* Task item *
In the records, find each line where "before" occurs, and copy it.

Content starts

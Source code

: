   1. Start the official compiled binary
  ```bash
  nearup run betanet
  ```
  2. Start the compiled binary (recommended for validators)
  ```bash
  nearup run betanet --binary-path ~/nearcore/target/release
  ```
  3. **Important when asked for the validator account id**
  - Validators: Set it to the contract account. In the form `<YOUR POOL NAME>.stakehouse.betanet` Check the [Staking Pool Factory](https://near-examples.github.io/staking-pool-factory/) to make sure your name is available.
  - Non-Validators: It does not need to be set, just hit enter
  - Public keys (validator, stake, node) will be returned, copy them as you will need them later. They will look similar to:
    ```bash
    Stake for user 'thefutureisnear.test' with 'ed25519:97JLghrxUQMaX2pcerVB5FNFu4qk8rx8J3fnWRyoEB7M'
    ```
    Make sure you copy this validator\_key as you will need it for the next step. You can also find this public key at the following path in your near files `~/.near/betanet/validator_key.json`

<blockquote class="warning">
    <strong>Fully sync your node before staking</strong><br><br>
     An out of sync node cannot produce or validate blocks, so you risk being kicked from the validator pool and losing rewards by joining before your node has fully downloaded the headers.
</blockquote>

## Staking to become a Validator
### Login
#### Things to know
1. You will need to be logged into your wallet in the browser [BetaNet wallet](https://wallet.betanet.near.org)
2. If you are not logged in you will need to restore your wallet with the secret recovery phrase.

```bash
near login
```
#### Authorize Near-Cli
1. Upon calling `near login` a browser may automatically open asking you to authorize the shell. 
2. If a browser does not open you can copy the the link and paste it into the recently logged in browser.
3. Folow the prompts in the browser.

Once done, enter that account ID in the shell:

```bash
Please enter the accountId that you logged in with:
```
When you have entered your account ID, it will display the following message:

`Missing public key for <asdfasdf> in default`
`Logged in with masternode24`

Content ends
Content starts

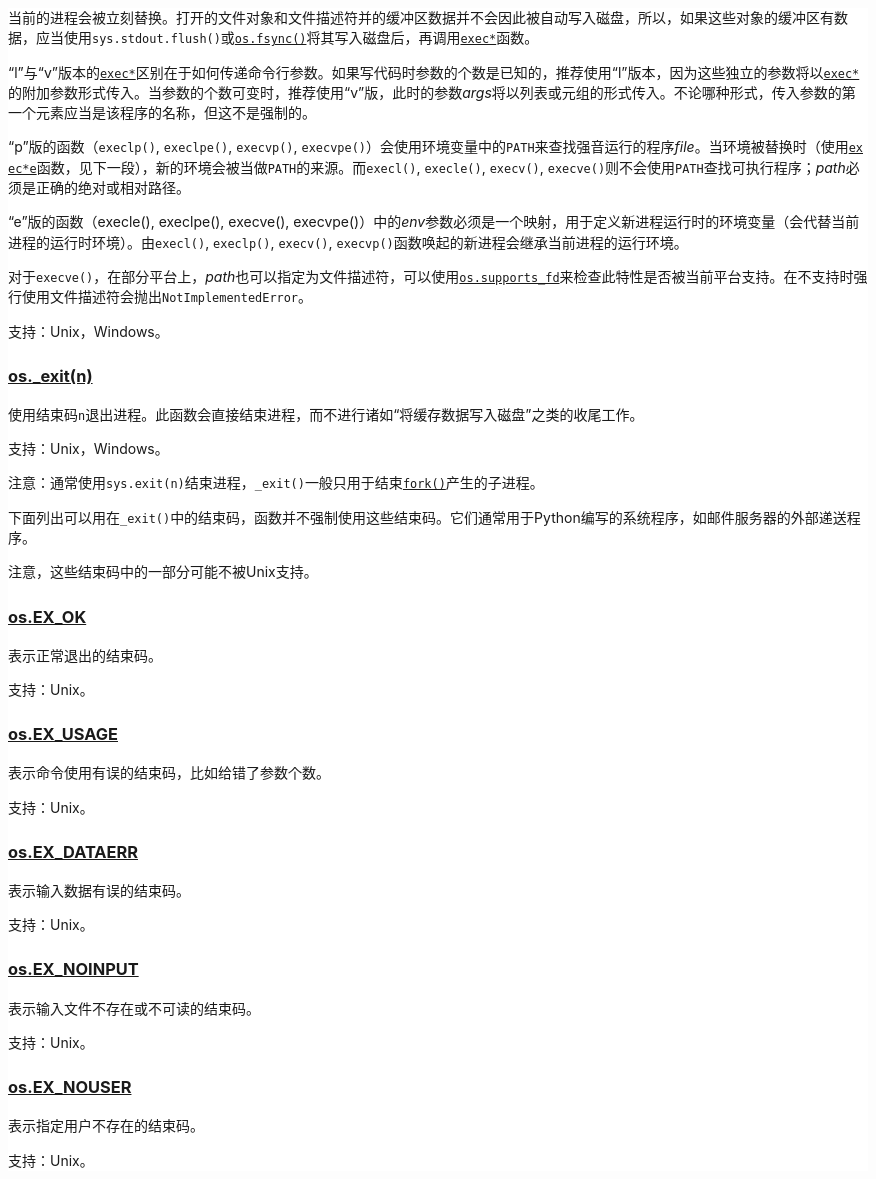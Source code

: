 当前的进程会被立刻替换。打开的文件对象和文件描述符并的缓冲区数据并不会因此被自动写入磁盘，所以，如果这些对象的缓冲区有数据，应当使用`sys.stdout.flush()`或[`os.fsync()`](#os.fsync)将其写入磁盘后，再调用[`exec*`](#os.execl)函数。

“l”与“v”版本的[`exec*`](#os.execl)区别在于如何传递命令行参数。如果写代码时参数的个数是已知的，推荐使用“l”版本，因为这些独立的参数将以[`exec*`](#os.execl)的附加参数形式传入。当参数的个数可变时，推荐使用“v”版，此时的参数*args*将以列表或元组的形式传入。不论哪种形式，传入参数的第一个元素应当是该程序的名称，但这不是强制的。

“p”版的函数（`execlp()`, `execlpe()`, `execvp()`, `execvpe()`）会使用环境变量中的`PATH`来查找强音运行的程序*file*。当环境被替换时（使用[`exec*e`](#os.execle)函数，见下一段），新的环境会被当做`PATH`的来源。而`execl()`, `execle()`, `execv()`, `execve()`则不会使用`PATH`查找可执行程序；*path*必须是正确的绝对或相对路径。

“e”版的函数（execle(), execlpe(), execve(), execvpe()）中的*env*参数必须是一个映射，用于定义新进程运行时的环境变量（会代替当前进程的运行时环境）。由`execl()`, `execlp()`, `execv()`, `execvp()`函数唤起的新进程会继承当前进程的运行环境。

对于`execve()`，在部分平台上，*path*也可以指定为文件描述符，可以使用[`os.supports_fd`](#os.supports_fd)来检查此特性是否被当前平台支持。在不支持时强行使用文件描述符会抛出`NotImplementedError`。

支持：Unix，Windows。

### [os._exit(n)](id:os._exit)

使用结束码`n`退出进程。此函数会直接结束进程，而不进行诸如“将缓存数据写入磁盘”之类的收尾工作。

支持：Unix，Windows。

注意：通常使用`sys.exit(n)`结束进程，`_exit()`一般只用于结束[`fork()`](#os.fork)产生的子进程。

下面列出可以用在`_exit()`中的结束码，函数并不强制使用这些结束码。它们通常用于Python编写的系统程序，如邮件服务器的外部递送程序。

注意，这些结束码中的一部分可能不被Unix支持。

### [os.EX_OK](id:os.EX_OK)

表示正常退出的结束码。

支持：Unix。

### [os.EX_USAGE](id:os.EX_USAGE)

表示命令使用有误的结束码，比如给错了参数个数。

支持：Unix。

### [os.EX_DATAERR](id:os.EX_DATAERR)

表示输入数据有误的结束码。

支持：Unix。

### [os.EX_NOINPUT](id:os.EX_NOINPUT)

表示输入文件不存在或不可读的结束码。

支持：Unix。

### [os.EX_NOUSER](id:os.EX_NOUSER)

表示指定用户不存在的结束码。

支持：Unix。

Content ends

* Exercise solution *
    <strong>Fully sync your node before staking</strong><br><br>
     An out of sync node cannot produce or validate blocks, so you risk being kicked from the validator pool and losing rewards by joining before your node has fully downloaded the headers.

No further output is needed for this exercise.